How To Read Stock Charts: Moving Averages

Here is the link. 

 

Moving averages are a crucial component of how to read stock charts. We'll show you how looking at these trend lines can cut through the noise of daily chart action and give you a clearer picture of what's happening.

One handy way to figure out if a stock is on a roll is to look at its moving averages, which track the average closing share price over a certain period of time. Why look at these trend lines? Well, for one thing, they cut through the noise of daily chart action and can give you a clearer picture of what’s happening. The 50-day moving average is the red line on this chart. If it’s climbing upward, that means the stock is trending higher – always a good a sign. 200-day moving average: the average share price over the last 200 days of trading. It’s also a fine way to figure out where the big money is moving. Institutional investors often use the 50-day line as a reference point, buying more shares when a stock pulls back to the moving average.
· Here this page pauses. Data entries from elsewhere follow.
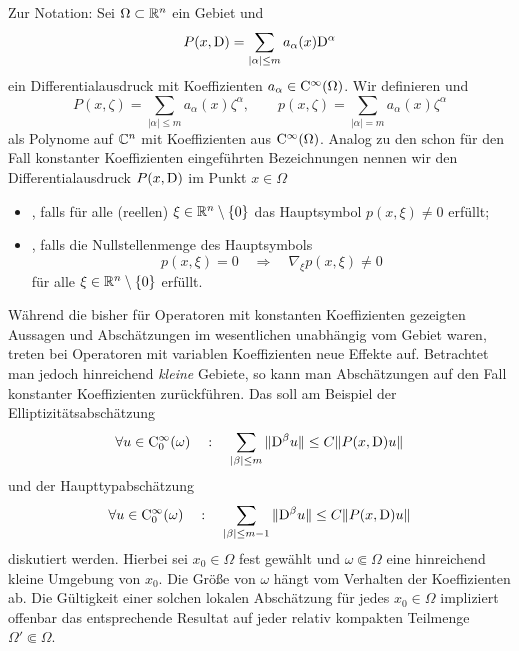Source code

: Zur Notation: Sei $\Omega\subset\mathbb R^n$ ein Gebiet und 
\begin{equation}
   P(x,\mathrm D) = \sum_{|\alpha|\le m} a_\alpha(x) \mathrm D^\alpha
\end{equation}
ein Differentialausdruck mit Koeffizienten $a_\alpha\in\mathrm C^\infty(\Omega)$. Wir definieren  und 
\begin{equation}
   P(x,\zeta) = \sum_{|\alpha|\le m} a_\alpha(x)\zeta^\alpha,\qquad p(x,\zeta)=\sum_{|\alpha|=m} a_\alpha(x)\zeta^\alpha
\end{equation}
als Polynome auf $\mathbb C^n$ mit Koeffizienten aus $\mathrm C^\infty(\Omega)$. Analog zu den schon für den Fall konstanter Koeffizienten eingeführten Bezeichnungen nennen wir den Differentialausdruck $P(x,\mathrm D)$ im Punkt $x\in\Omega$
\begin{itemize}
\item {}, falls für alle (reellen) $\xi\in\mathbb R^n\setminus\{0\}$ das Hauptsymbol $p(x,\xi)\ne0$ erfüllt;
\item {}, falls die Nullstellenmenge des Hauptsymbols 
\begin{equation}
    p(x,\xi) = 0 \quad \Longrightarrow \quad \nabla_\xi p(x,\xi)\ne0
\end{equation}
für alle $\xi\in\mathbb R^n\setminus\{0\}$ erfüllt.
\end{itemize}
Während die bisher für Operatoren mit konstanten Koeffizienten gezeigten Aussagen und Abschätzungen im wesentlichen unabhängig vom Gebiet waren, 
treten bei Operatoren mit variablen Koeffizienten neue Effekte auf. Betrachtet man jedoch hinreichend {\em kleine} Gebiete, so kann man Abschätzungen auf den Fall konstanter Koeffizienten zurückführen. Das soll am Beispiel der Elliptizitätsabschätzung
\begin{equation}\label{eq:4:locEll}
\forall u\in\mathrm C_0^\infty(\omega)\quad:\quad      \sum_{|\beta|\le m} \| \mathrm D^\beta u\| \le C \| P(x,\mathrm D) u \|
\end{equation}
und der Haupttypabschätzung 
\begin{equation}\label{eq:4:locHT}
\forall u\in\mathrm C_0^\infty(\omega)\quad:\quad      \sum_{|\beta|\le m-1} \| \mathrm D^\beta u\| \le C \| P(x,\mathrm D) u \|
\end{equation}
diskutiert werden. Hierbei sei $x_0\in\Omega$ fest gewählt und $\omega\Subset\Omega$ eine hinreichend kleine Umgebung von $x_0$. Die Größe von $\omega$ hängt vom Verhalten der Koeffizienten ab. Die Gültigkeit einer solchen lokalen Abschätzung für jedes $x_0\in\Omega$ impliziert offenbar das entsprechende Resultat auf jeder relativ kompakten Teilmenge $\Omega'\Subset\Omega$.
And when shares rebound higher off the key level as a result, we call that “finding support.” Why is that important? Because those brief pullbacks can lead to additional buying opportunities for individual investors like you. On the flip side, when a stock crumbles below a moving average in heavy volume, we call that “breaking support.” And when a stock has trouble getting back above that line, we call that “hitting resistance.” And that might mean that the big investors aren’t as interested in the stock as they used to be. As always, make sure you’re keeping an eye on volume, because that’s how you know just how aggressively fund managers and other major players are moving into or out of a stock.